> **Work instruction**:
In the records that come next, find every line with "constants". Return those lines.

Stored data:
..............................

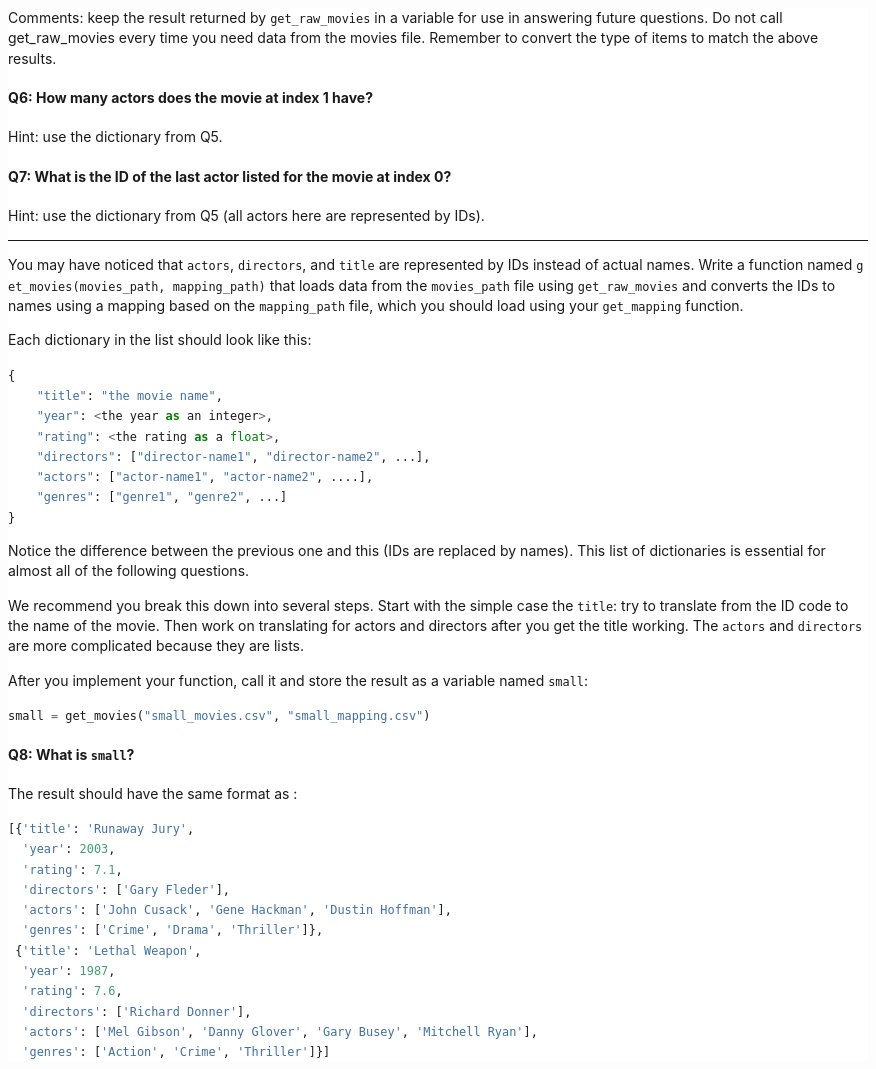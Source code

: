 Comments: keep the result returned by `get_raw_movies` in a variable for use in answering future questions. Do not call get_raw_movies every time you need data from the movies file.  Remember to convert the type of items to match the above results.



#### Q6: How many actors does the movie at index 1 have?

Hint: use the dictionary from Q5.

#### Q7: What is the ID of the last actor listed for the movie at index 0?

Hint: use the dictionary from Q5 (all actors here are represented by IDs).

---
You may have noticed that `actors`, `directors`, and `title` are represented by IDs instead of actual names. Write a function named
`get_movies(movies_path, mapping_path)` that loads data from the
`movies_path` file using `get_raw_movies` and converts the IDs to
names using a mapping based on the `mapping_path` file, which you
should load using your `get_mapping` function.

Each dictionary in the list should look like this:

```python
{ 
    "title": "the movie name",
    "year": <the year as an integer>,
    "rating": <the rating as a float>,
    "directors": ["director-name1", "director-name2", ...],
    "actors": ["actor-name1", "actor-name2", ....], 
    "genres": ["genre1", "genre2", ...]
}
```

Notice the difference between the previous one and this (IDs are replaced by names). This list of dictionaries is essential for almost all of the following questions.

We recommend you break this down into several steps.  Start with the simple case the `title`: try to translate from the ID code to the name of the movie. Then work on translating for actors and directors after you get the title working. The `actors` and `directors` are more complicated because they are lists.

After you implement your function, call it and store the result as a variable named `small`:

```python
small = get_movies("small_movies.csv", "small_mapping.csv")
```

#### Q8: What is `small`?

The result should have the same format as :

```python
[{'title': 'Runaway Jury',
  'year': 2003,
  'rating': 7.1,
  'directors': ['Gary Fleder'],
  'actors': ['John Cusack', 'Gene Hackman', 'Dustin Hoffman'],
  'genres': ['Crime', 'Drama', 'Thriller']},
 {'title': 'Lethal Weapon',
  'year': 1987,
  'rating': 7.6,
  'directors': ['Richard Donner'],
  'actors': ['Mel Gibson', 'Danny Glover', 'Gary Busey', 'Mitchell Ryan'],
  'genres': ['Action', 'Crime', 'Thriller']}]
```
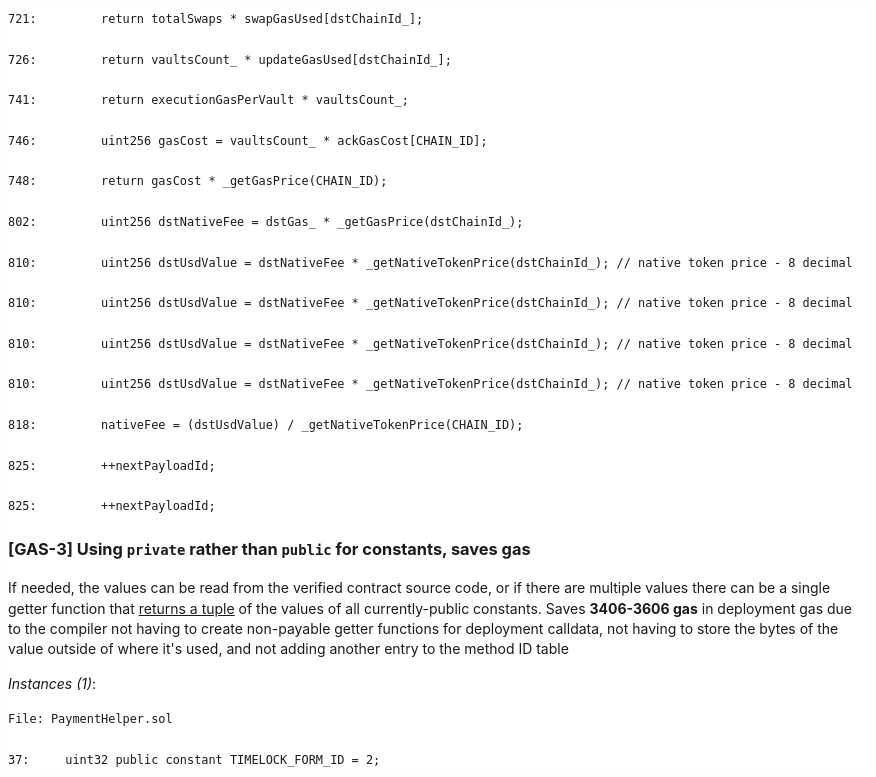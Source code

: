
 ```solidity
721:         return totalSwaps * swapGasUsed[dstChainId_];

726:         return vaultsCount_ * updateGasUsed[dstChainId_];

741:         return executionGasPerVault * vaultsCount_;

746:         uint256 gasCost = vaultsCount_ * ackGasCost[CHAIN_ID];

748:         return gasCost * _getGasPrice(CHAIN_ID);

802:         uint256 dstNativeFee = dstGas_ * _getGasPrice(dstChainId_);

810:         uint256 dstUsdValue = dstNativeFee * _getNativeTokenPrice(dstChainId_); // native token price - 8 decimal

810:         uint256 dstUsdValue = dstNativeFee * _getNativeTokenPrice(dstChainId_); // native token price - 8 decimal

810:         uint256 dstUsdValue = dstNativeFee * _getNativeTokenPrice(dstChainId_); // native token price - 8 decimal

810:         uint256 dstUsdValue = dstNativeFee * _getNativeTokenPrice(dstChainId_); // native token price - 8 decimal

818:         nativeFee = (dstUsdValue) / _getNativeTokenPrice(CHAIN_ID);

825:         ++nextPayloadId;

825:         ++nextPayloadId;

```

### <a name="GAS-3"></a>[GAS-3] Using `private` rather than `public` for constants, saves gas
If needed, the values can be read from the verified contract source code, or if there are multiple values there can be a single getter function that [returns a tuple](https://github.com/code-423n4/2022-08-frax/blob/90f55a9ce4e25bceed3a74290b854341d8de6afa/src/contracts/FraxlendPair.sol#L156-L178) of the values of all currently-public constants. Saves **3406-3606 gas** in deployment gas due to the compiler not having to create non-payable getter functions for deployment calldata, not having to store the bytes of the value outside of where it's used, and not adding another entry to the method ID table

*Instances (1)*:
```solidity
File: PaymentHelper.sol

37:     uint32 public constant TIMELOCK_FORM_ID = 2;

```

..............................

> **Exercise solution**:
### <a name="GAS-3"></a>[GAS-3] Using `private` rather than `public` for constants, saves gas
If needed, the values can be read from the verified contract source code, or if there are multiple values there can be a single getter function that [returns a tuple](https://github.com/code-423n4/2022-08-frax/blob/90f55a9ce4e25bceed3a74290b854341d8de6afa/src/contracts/FraxlendPair.sol#L156-L178) of the values of all currently-public constants. Saves **3406-3606 gas** in deployment gas due to the compiler not having to create non-payable getter functions for deployment calldata, not having to store the bytes of the value outside of where it's used, and not adding another entry to the method ID table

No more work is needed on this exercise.